### Task to carry out
Counting every line in the records below that holds "filtros", give the total and add nothing.
═════ Provided records
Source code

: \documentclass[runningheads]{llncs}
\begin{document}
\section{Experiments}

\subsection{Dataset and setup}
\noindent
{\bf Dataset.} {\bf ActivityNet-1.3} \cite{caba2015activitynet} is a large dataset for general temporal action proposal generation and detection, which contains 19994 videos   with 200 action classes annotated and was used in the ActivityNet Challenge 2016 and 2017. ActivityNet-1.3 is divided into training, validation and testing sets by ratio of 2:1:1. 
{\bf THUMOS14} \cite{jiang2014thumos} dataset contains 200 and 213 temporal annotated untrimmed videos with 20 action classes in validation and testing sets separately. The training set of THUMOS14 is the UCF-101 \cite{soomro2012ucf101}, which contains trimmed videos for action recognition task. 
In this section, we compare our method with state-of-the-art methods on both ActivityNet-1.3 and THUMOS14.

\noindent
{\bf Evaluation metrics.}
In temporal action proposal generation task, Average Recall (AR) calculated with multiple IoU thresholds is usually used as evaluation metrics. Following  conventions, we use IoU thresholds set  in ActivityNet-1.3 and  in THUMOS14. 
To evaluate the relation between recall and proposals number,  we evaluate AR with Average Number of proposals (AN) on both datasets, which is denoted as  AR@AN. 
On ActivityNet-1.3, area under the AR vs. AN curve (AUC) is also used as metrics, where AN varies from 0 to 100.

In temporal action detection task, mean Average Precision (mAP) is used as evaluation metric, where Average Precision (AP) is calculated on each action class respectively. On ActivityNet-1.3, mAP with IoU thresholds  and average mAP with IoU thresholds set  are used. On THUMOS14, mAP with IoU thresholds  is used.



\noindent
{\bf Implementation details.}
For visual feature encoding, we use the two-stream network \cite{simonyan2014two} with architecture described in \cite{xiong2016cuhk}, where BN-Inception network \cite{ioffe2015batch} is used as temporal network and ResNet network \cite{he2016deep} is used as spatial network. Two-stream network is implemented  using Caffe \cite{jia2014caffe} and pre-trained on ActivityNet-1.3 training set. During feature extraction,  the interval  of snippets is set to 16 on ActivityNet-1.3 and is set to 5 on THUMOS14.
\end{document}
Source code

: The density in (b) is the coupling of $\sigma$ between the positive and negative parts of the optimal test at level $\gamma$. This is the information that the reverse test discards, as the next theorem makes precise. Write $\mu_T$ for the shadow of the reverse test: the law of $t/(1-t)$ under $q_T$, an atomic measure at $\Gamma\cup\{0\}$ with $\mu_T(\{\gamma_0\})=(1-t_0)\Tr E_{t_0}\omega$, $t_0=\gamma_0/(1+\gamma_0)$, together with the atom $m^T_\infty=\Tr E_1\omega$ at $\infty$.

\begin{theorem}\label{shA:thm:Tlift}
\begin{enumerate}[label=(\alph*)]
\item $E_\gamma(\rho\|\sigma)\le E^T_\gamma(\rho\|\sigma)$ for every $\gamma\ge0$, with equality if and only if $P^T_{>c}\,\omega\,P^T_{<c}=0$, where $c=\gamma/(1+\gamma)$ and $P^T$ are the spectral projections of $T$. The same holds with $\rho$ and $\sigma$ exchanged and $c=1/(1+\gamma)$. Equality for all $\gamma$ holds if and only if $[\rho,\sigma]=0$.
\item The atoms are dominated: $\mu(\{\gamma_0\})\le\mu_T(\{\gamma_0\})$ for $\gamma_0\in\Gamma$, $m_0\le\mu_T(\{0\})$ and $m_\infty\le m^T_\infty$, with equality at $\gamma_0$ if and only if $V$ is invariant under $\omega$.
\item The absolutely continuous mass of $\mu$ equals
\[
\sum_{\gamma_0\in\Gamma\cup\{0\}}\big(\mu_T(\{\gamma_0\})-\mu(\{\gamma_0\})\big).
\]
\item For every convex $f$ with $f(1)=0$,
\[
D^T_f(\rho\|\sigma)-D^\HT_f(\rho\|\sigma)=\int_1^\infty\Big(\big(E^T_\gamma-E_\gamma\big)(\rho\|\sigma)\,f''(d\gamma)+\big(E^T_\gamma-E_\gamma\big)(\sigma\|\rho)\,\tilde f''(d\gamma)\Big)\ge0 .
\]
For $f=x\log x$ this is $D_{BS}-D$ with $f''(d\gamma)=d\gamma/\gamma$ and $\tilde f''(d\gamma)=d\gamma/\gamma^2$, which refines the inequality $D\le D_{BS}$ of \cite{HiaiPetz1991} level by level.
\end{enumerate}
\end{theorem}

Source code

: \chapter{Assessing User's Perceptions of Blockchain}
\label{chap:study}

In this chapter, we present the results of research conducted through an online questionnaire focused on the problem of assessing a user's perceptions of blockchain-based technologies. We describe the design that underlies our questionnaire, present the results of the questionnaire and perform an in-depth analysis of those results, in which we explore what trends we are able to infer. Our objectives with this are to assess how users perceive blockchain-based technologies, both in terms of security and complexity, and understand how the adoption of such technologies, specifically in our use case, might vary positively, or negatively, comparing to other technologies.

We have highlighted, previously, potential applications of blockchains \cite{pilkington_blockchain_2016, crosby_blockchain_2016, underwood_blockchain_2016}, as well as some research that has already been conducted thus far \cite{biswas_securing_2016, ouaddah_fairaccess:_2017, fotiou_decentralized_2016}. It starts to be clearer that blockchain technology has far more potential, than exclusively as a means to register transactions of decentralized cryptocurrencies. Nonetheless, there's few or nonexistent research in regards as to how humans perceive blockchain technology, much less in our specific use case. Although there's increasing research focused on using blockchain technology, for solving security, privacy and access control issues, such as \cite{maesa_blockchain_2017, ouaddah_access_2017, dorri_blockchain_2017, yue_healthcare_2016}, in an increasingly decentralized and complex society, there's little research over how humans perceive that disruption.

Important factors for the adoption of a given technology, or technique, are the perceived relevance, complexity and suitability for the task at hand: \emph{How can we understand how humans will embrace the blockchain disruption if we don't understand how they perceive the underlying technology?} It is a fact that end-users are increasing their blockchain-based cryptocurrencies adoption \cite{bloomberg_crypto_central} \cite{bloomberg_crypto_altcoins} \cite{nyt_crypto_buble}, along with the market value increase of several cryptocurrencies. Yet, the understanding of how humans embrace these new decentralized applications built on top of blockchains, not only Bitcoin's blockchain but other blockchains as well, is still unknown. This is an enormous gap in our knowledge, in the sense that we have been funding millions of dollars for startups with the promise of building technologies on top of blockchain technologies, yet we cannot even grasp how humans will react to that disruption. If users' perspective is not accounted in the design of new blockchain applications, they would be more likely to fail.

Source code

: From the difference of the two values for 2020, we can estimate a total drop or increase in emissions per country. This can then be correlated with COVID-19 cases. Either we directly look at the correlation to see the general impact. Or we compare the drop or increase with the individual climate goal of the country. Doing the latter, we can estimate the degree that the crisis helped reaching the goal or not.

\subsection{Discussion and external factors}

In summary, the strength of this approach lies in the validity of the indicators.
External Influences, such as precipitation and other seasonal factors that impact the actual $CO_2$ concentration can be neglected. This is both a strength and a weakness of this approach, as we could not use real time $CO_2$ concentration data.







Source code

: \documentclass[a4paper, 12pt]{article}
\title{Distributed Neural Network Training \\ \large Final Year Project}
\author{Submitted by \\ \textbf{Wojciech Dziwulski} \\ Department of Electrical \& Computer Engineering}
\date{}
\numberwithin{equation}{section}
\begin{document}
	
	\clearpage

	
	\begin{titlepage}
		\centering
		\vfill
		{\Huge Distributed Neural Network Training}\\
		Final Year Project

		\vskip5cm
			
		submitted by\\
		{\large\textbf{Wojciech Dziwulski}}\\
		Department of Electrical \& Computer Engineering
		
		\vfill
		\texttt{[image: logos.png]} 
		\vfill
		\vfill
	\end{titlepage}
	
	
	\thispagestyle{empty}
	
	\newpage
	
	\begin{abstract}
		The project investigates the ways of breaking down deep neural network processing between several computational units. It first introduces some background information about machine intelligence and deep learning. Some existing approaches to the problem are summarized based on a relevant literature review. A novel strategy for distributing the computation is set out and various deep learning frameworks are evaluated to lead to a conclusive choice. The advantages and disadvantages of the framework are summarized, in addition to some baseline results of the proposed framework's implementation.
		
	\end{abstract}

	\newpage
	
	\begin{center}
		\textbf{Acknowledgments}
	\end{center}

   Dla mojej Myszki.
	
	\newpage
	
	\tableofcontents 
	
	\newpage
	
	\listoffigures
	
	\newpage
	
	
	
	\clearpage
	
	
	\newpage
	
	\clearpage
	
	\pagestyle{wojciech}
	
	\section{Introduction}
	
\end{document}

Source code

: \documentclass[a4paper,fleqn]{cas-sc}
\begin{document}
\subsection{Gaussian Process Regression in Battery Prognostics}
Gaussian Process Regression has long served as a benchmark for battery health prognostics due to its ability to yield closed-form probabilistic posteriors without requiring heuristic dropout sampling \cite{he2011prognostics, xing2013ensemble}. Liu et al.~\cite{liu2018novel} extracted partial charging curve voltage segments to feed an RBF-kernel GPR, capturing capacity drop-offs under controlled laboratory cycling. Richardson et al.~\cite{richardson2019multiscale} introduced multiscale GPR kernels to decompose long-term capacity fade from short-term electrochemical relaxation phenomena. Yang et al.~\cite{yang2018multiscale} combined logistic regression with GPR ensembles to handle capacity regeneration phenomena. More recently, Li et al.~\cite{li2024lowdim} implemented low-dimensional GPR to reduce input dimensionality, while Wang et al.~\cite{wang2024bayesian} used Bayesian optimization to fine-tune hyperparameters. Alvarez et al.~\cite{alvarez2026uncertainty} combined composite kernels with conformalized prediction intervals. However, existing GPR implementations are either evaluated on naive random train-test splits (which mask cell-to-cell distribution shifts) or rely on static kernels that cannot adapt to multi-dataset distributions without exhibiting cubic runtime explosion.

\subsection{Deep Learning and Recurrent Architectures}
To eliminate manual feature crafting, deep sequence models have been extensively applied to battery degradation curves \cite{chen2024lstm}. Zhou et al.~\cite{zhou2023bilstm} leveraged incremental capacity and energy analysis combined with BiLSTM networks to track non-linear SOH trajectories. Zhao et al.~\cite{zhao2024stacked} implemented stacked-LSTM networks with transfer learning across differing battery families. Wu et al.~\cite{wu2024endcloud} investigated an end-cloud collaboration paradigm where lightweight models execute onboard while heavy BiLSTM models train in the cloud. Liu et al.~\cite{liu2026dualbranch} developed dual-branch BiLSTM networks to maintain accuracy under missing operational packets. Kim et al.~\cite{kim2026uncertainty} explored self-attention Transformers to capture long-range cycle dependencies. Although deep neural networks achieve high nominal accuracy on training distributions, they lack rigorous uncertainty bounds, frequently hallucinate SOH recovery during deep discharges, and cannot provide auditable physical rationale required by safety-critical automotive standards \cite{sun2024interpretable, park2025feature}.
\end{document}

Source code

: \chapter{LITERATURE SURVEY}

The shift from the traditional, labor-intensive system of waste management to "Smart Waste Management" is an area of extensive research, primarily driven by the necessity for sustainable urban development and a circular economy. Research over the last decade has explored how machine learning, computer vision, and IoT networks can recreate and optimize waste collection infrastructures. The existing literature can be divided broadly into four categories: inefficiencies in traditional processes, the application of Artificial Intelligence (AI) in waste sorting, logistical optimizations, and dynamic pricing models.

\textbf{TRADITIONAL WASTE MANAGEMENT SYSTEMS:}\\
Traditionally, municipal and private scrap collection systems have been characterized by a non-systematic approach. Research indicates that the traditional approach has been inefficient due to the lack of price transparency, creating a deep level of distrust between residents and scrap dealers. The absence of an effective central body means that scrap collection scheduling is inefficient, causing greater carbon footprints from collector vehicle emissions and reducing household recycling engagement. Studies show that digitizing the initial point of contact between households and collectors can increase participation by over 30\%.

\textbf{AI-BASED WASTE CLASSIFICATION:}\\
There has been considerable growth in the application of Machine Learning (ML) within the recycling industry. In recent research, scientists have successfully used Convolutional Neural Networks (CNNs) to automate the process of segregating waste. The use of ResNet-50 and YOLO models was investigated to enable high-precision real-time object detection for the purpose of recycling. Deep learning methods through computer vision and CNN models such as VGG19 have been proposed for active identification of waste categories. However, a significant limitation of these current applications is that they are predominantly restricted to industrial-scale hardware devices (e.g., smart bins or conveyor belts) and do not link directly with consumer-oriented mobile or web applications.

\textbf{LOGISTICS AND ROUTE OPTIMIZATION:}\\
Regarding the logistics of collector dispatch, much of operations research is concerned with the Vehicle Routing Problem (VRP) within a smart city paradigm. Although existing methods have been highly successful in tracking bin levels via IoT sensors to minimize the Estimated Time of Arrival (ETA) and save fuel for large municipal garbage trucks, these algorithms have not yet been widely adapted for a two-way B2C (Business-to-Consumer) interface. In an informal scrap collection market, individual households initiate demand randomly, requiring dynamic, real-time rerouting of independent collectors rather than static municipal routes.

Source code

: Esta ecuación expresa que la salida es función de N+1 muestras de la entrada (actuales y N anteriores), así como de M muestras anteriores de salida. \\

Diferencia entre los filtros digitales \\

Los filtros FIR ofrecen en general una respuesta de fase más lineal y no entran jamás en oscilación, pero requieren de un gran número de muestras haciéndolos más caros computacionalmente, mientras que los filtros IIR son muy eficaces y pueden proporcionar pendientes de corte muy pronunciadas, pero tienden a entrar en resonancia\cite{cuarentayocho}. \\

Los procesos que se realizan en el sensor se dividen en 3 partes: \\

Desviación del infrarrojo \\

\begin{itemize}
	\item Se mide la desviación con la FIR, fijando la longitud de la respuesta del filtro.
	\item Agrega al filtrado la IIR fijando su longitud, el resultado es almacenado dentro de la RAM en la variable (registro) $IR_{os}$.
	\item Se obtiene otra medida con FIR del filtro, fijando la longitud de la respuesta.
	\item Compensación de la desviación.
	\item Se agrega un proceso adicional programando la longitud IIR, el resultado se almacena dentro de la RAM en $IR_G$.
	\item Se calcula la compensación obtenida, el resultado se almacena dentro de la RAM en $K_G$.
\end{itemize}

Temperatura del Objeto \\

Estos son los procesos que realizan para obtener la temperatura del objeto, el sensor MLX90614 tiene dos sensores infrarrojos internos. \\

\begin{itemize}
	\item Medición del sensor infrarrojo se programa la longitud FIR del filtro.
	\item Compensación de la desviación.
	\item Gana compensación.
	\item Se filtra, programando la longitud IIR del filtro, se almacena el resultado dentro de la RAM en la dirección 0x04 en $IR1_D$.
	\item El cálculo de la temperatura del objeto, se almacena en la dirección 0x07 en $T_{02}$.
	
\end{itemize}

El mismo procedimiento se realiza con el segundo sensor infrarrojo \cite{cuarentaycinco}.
══════════
### Output of the task
2